Cytotoxic CTCLs harbor targetable mutations that activate the JAK-STAT pathway. (A) Survival curves for PCAETCL and CTCL-NOS were generated and analyzed with Log-rank (Mantel-Cox) test. (B) Summary of all fusions and their known domains. *Transcripts detected by the Archer assay. The rest were identified by WGS and/or RNA-Seq. Breakpoints are denoted with bold, black junctions. Clathrin BD, Clathrin binding domain; DNA BD, DNA binding domain; Protein BD, binding domain; NES, nuclear export signaling domain; TET, tetramerization domain. (C) Western blots of pathway targets in CAPRIN1-JAK2 and SELENOI-ABL1–expressing Ba/F3. Cells were transduced with novel fusion genes or wild-type kinase controls and treated with either vehicle or indicated drug for indicated times.
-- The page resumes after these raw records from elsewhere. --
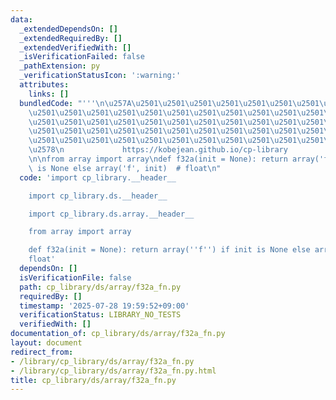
 ```yaml
---
data:
  _extendedDependsOn: []
  _extendedRequiredBy: []
  _extendedVerifiedWith: []
  _isVerificationFailed: false
  _pathExtension: py
  _verificationStatusIcon: ':warning:'
  attributes:
    links: []
  bundledCode: "'''\n\u257A\u2501\u2501\u2501\u2501\u2501\u2501\u2501\u2501\u2501\u2501\
    \u2501\u2501\u2501\u2501\u2501\u2501\u2501\u2501\u2501\u2501\u2501\u2501\u2501\
    \u2501\u2501\u2501\u2501\u2501\u2501\u2501\u2501\u2501\u2501\u2501\u2501\u2501\
    \u2501\u2501\u2501\u2501\u2501\u2501\u2501\u2501\u2501\u2501\u2501\u2501\u2501\
    \u2501\u2501\u2501\u2501\u2501\u2501\u2501\u2501\u2501\u2501\u2501\u2501\u2501\
    \u2578\n             https://kobejean.github.io/cp-library               \n'''\n\
    \n\nfrom array import array\ndef f32a(init = None): return array('f') if init\
    \ is None else array('f', init)  # float\n"
  code: 'import cp_library.__header__

    import cp_library.ds.__header__

    import cp_library.ds.array.__header__

    from array import array

    def f32a(init = None): return array(''f'') if init is None else array(''f'', init)  #
    float'
  dependsOn: []
  isVerificationFile: false
  path: cp_library/ds/array/f32a_fn.py
  requiredBy: []
  timestamp: '2025-07-28 19:59:52+09:00'
  verificationStatus: LIBRARY_NO_TESTS
  verifiedWith: []
documentation_of: cp_library/ds/array/f32a_fn.py
layout: document
redirect_from:
- /library/cp_library/ds/array/f32a_fn.py
- /library/cp_library/ds/array/f32a_fn.py.html
title: cp_library/ds/array/f32a_fn.py
---
```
Antibodies used against JAK2 (#3230), pJAK2 (#3771), cABL (#2862), pABL (#2868), STAT3 (#9139), pSTAT3 (#9145), STAT5 (#94205), pSTAT5 (#4322), CRKL (#38710), and pCRKL (#3181) were obtained from Cell Signaling Technology. (D) Cell viability assay to determine IC₅₀ values of ruxolitinib and imatinib in CAPRIN1-JAK2-expressing Ba/F3 and SELENOI-ABL1–expressing Ba/F3, respectively. We cultured 0.1 × 10⁶ cells per mL with inhibitors or vehicle in a 384-well plate. After 48 hours, Cell-titer Glo (CTG) luminescent reagent (Promega) was added. Luminescence was read by EnVision Multilabel Reader (PerkinElmer). Each data point was quantified in quadruplicate. Cell line experiments were repeated at least in triplicate. Dose response curves were generated with GraphPad. (E) Gene set enrichment analysis of Molecular Signatures Database Hallmark IL-6–mediated JAK-STAT signaling in PCAETCL compared with unstimulated (unstim) CD8⁺ T cells and CTCL-NOS compared with unstimulated CD8⁺ T cells. P values were .005 and .00001, respectively. (F) Oncoplot of PCAETCL and CTCL-NOS. Fusion events were called using STAR-Fusion and confirmed via manual inspection of sequencing data. Splice site, frameshift, or nonsense mutations were called as damaging mutations in known tumor suppressors. Hotspot mutations were recurrent amino acid alterations. Copy number deletions for focal deletion (<5 Mb). DMSO, dimethyl sulfoxide; ENTH, epsin N-terminal homology domain; HetDel, heterozygous copy number deletion; HomDel, biallelic deletions; WT, wild type.